A systematic evaluation of 36 state-of-the-art vision models under 6 categories of black-box attacks reveals that attack success rate (ASR) decreases logarithmically with training data volume and model scale; however, data quality and model scale are more critical than data volume alone.

Background & Motivation

Background: DNNs have achieved remarkable success on CV tasks, yet adversarial examples remain a fundamental challenge for deploying models in safety-critical applications.

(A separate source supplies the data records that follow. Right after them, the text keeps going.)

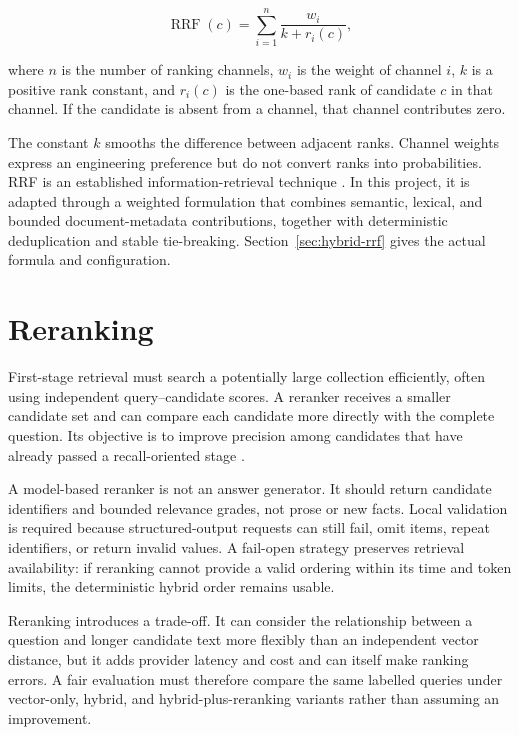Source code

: \begin{equation}
    \operatorname{RRF}(c) =
    \sum_{i=1}^{n}\frac{w_i}{k+r_i(c)},
    \label{eq:generic-rrf}
\end{equation}

where $n$ is the number of ranking channels, $w_i$ is the weight of channel $i$, $k$ is a positive rank constant, and $r_i(c)$ is the one-based rank of candidate $c$ in that channel. If the candidate is absent from a channel, that channel contributes zero.

The constant $k$ smooths the difference between adjacent ranks. Channel weights express an engineering preference but do not convert ranks into probabilities. RRF is an established information-retrieval technique \cite{Cormack2009RRF}. In this project, it is adapted through a weighted formulation that combines semantic, lexical, and bounded document-metadata contributions, together with deterministic deduplication and stable tie-breaking. Section~\ref{sec:hybrid-rrf} gives the actual formula and configuration.

\section{Reranking}
\label{sec:background-reranking}

First-stage retrieval must search a potentially large collection efficiently, often using independent query--candidate scores. A reranker receives a smaller candidate set and can compare each candidate more directly with the complete question. Its objective is to improve precision among candidates that have already passed a recall-oriented stage \cite{Nogueira2019BERT}.

A model-based reranker is not an answer generator. It should return candidate identifiers and bounded relevance grades, not prose or new facts. Local validation is required because structured-output requests can still fail, omit items, repeat identifiers, or return invalid values. A fail-open strategy preserves retrieval availability: if reranking cannot provide a valid ordering within its time and token limits, the deterministic hybrid order remains usable.

Reranking introduces a trade-off. It can consider the relationship between a question and longer candidate text more flexibly than an independent vector distance, but it adds provider latency and cost and can itself make ranking errors. A fair evaluation must therefore compare the same labelled queries under vector-only, hybrid, and hybrid-plus-reranking variants rather than assuming an improvement.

Recent years have seen the emergence of diverse training paradigms—ViT, DINOv2, CLIP, etc.—with training datasets ranging from 1.2 million to 22 billion images.

Limitations of Prior Work: It has been commonly assumed that larger datasets and more sophisticated training objectives lead to stronger robustness; however, empirical observations show that some models trained on small, carefully curated datasets are more robust than those trained on orders-of-magnitude larger datasets.

Key Challenge: The independent contributions of data volume, data quality, model scale, and training paradigm to robustness have not been isolated or quantified.

Goal: Establish quantitative relationships (scaling laws) between training data characteristics and adversarial robustness.

Key Insight: A large-scale systematic evaluation spanning 36 models and 6 categories of semantic attacks.

Core Idea: Adversarial robustness decreases logarithmically with data volume and model size; however, the effect of model scale far outweighs that of data volume, and models trained on high-quality curated data (e.g., DINOv2) can substantially outperform CLIP models trained on 100× more data.

Method

Overall Architecture

A comprehensive black-box evaluation framework is constructed: - 36 models: ViT, ResNet, CLIP, DINOv1/v2, Swin/v2, ConvNeXt, YOLO, ViT-MAE, PaliGemma, BEiT/v2, SigLIP/v2 - 6 attack categories: Random Perturbations, GeometricMasksV1, GeometricMasksV2, COCO Objects, ImageNet-C, ImageNet-R - Evaluation: ImageNet-1K validation set

Key Designs

Evaluation Metrics

  • Accuracy: \(\text{Acc}(C, \mathcal{D}) = \frac{1}{|\mathcal{D}|} \sum_{(x,y) \in \mathcal{D}} \mathbf{1}[C(x) = y]\)
  • Attack Success Rate (ASR): \(\text{ASR} = \frac{1}{|\mathcal{S}_{\text{correct}}|} \sum_{(x,y) \in \mathcal{S}_{\text{correct}}} \mathbf{1}[C(A(x)) \neq y]\)
  • For scenarios where original clean images are unavailable, a proxy dataset is used to approximate ASR, with an error of 3.09 pp (\(\sigma=1.93\) pp)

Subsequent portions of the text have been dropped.